[Dataset records — start]

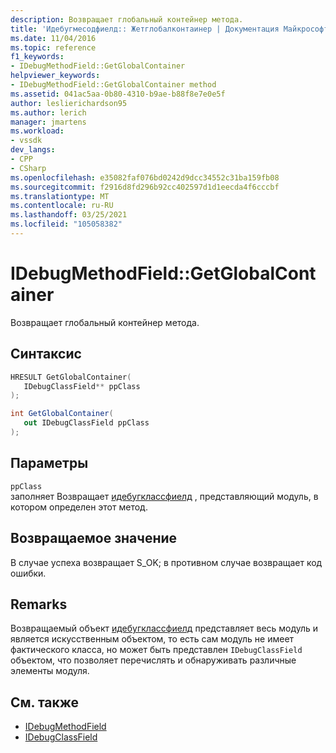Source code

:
 ```yaml
---
description: Возвращает глобальный контейнер метода.
title: 'Идебугмесодфиелд:: Жетглобалконтаинер | Документация Майкрософт'
ms.date: 11/04/2016
ms.topic: reference
f1_keywords:
- IDebugMethodField::GetGlobalContainer
helpviewer_keywords:
- IDebugMethodField::GetGlobalContainer method
ms.assetid: 041ac5aa-0b80-4310-b9ae-b88f8e7e0e5f
author: leslierichardson95
ms.author: lerich
manager: jmartens
ms.workload:
- vssdk
dev_langs:
- CPP
- CSharp
ms.openlocfilehash: e35082faf076bd0242d9dcc34552c31ba159fb08
ms.sourcegitcommit: f2916d8fd296b92cc402597d1d1eecda4f6cccbf
ms.translationtype: MT
ms.contentlocale: ru-RU
ms.lasthandoff: 03/25/2021
ms.locfileid: "105058382"
---
```

# <a name="idebugmethodfieldgetglobalcontainer"></a>IDebugMethodField::GetGlobalContainer
Возвращает глобальный контейнер метода.

## <a name="syntax"></a>Синтаксис

```cpp
HRESULT GetGlobalContainer(
   IDebugClassField** ppClass
);
```

```csharp
int GetGlobalContainer(
   out IDebugClassField ppClass
);
```

## <a name="parameters"></a>Параметры
`ppClass`\
заполняет Возвращает [идебугклассфиелд](../../../extensibility/debugger/reference/idebugclassfield.md) , представляющий модуль, в котором определен этот метод.

## <a name="return-value"></a>Возвращаемое значение
 В случае успеха возвращает S_OK; в противном случае возвращает код ошибки.

## <a name="remarks"></a>Remarks
 Возвращаемый объект [идебугклассфиелд](../../../extensibility/debugger/reference/idebugclassfield.md) представляет весь модуль и является искусственным объектом, то есть сам модуль не имеет фактического класса, но может быть представлен `IDebugClassField` объектом, что позволяет перечислять и обнаруживать различные элементы модуля.

## <a name="see-also"></a>См. также
- [IDebugMethodField](../../../extensibility/debugger/reference/idebugmethodfield.md)
- [IDebugClassField](../../../extensibility/debugger/reference/idebugclassfield.md)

[Dataset records — finish]

Assignment:
Transcribe each entry above character for character, omitting pictures.

Worked solution:
Source code

:
 ```yaml
---
description: Возвращает глобальный контейнер метода.
title: 'Идебугмесодфиелд:: Жетглобалконтаинер | Документация Майкрософт'
ms.date: 11/04/2016
ms.topic: reference
f1_keywords:
- IDebugMethodField::GetGlobalContainer
helpviewer_keywords:
- IDebugMethodField::GetGlobalContainer method
ms.assetid: 041ac5aa-0b80-4310-b9ae-b88f8e7e0e5f
author: leslierichardson95
ms.author: lerich
manager: jmartens
ms.workload:
- vssdk
dev_langs:
- CPP
- CSharp
ms.openlocfilehash: e35082faf076bd0242d9dcc34552c31ba159fb08
ms.sourcegitcommit: f2916d8fd296b92cc402597d1d1eecda4f6cccbf
ms.translationtype: MT
ms.contentlocale: ru-RU
ms.lasthandoff: 03/25/2021
ms.locfileid: "105058382"
---
```

# <a name="idebugmethodfieldgetglobalcontainer"></a>IDebugMethodField::GetGlobalContainer
Возвращает глобальный контейнер метода.

## <a name="syntax"></a>Синтаксис

```cpp
HRESULT GetGlobalContainer(
   IDebugClassField** ppClass
);
```

```csharp
int GetGlobalContainer(
   out IDebugClassField ppClass
);
```

## <a name="parameters"></a>Параметры
`ppClass`\
заполняет Возвращает [идебугклассфиелд](../../../extensibility/debugger/reference/idebugclassfield.md) , представляющий модуль, в котором определен этот метод.

## <a name="return-value"></a>Возвращаемое значение
 В случае успеха возвращает S_OK; в противном случае возвращает код ошибки.

## <a name="remarks"></a>Remarks
 Возвращаемый объект [идебугклассфиелд](../../../extensibility/debugger/reference/idebugclassfield.md) представляет весь модуль и является искусственным объектом, то есть сам модуль не имеет фактического класса, но может быть представлен `IDebugClassField` объектом, что позволяет перечислять и обнаруживать различные элементы модуля.

## <a name="see-also"></a>См. также
- [IDebugMethodField](../../../extensibility/debugger/reference/idebugmethodfield.md)
- [IDebugClassField](../../../extensibility/debugger/reference/idebugclassfield.md)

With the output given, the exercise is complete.